In effect, D’Souza, Colson, Buchanan and company agree with the familiar sentiment that the terrorists “hate us for our freedoms.”

It is a strange article indeed that can use the phrase, “D’Souza, Colson, Buchanan and company” without a powerful sense of irony.  It would be like a conservative saying, “Lindsey, Sager, Rockwell and company,” as if these people were really all part of the same group of “libertarians” who were arguing for a common position.  As I argued at some length back in February, saying that Muslims “hate us for our freedoms” is almost completely the opposite of saying that they object to Western cultural decadence.  Everything hinges on the implications of the two different statements: one implies that we are virtuous and innocent and have been inexplicably wronged because we carry the torch of liberty, while the other says that we are a sinful, wretched lot who have been chastised by the secular equivalent of God sending the Assyrians against us.  The former assumes that there is nothing wrong with us at all, their response is wholly without cause and irrational (or is essential to who they are and therefore unchangeable and also not worth trying to understand in any depth) and “they” react violently against “us” because “we” are the embodiment of more or less pure secular good and “they” are the embodiment of pure secular evil.  The latter view assumes not only that “we” are capable of error and corruption, but that this moral corruption has additional consequences beyond social disorder, family disruption and degeneracy at home.  With these two responses you can begin to discern the difference between nationalists and conservatives.  According to the latter view, one of the other consequences to cultural decadence is the outraged reaction of traditional societies subjected to the fruits of that decadence by way of globalisation.  There is some validity to this line of argument, but it hardly explains everything (and D’Souza is the only one who is trying to use it to explain everything vis-a-vis the Islamic world). 

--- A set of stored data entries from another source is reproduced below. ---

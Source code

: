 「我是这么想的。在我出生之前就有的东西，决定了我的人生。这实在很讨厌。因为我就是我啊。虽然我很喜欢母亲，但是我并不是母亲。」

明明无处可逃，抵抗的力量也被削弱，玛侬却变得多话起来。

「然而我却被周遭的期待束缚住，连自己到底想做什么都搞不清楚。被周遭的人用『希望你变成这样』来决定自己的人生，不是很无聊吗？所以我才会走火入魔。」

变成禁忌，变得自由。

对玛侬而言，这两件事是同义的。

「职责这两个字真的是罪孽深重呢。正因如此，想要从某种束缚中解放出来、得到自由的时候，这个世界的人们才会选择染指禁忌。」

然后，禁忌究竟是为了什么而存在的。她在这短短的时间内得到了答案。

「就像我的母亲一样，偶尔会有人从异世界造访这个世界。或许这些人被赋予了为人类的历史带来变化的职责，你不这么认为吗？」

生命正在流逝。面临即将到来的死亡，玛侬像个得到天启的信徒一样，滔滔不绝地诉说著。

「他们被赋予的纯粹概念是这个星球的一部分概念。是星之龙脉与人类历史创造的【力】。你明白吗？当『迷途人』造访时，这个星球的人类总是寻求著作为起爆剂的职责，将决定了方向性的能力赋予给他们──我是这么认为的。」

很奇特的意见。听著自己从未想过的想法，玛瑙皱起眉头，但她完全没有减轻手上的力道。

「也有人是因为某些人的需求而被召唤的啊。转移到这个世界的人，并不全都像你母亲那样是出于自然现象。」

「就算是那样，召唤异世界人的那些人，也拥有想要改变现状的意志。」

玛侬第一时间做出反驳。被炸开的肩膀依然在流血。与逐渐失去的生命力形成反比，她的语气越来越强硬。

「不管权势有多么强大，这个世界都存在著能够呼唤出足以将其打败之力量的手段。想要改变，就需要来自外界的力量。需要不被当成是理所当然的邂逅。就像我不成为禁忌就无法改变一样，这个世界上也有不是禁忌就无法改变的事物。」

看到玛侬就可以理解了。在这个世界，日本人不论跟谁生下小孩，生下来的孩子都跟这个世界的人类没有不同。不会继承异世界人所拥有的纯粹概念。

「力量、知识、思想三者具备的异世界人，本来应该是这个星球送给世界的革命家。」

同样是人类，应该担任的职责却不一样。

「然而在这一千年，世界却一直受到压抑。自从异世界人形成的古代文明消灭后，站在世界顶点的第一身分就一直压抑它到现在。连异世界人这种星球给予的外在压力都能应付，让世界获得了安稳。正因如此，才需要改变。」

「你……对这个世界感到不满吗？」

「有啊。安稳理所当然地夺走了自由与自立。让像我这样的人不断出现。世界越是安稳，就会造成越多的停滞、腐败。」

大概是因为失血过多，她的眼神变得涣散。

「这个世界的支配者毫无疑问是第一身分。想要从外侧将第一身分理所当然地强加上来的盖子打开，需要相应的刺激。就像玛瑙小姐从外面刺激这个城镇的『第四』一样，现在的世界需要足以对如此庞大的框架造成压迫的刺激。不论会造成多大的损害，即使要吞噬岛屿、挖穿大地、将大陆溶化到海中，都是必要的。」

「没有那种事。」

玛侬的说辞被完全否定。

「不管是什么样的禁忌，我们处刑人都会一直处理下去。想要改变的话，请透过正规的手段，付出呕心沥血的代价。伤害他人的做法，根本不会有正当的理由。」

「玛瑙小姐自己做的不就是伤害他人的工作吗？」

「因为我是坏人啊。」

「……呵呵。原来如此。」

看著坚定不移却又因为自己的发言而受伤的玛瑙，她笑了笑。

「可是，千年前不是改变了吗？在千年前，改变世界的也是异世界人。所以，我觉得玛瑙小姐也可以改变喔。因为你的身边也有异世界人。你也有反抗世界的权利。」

As I said before, where D’Souza goes badly wrong–because he is desperately covering up for interventionist foreign policy–is to pin the blame entirely on the export of cultural liberalism, rather than seeing this as an aggravating factor that simply intensifies the hostility generated by other things, such as U.S. foreign policy, and he then gets even more ridiculous when he proposes the solution that we team up with “traditional Muslims” for ecumenical jihad against the godless pagans and the supposedly distinct “radical Muslims.”  This issue becomes timely, since we are once again debating the absurd charge of “blaming America” that has been aimed at Ron Paul, because he insists on recognising that bad, provocative policies have bad (albeit unintended) consequences.  Giuliani’s response to Ron Paul is very similar to the general response to D’Souza in the common thread of Republicans’ objecting to “blaming America,” but notably D’Souza has continued to enjoy the support and benefit of the doubt of many conservatives, even those who think he is deeply mistaken.  D’Souza enjoys this relatively better treatment because he does not pin 9/11 in any way on U.S. foreign policy, which means that the Republicans who have contributed to the errors of this foreign policy are off the hook.  D’Souza “blames America first,” but the America he blames is that of the coastal megalopoleis, “Blue” America, which is a relatively more acceptable target for the conservatives who are trashing his book.  Of course, GOP orthodoxy is that you should never “blame America” in any way, by which they mean you should never engage in criticial thinking or criticism with respect to anything to do with the U.S. government or American culture in relation to the rest of the world, so that it is still in poor taste to trace 9/11’s causes back to cultural liberals (even though all of the D’Souza critics would otherwise be happy to trash these people all day long as traitors and the like).  At other times, it may be acceptable to bash cultural liberals in the most vehement ways, but that is something that “we” keep in the family.  The idea seems to me: don’t argue in front of the Muslims, but maintain a front of unity and solidarity to the outside world.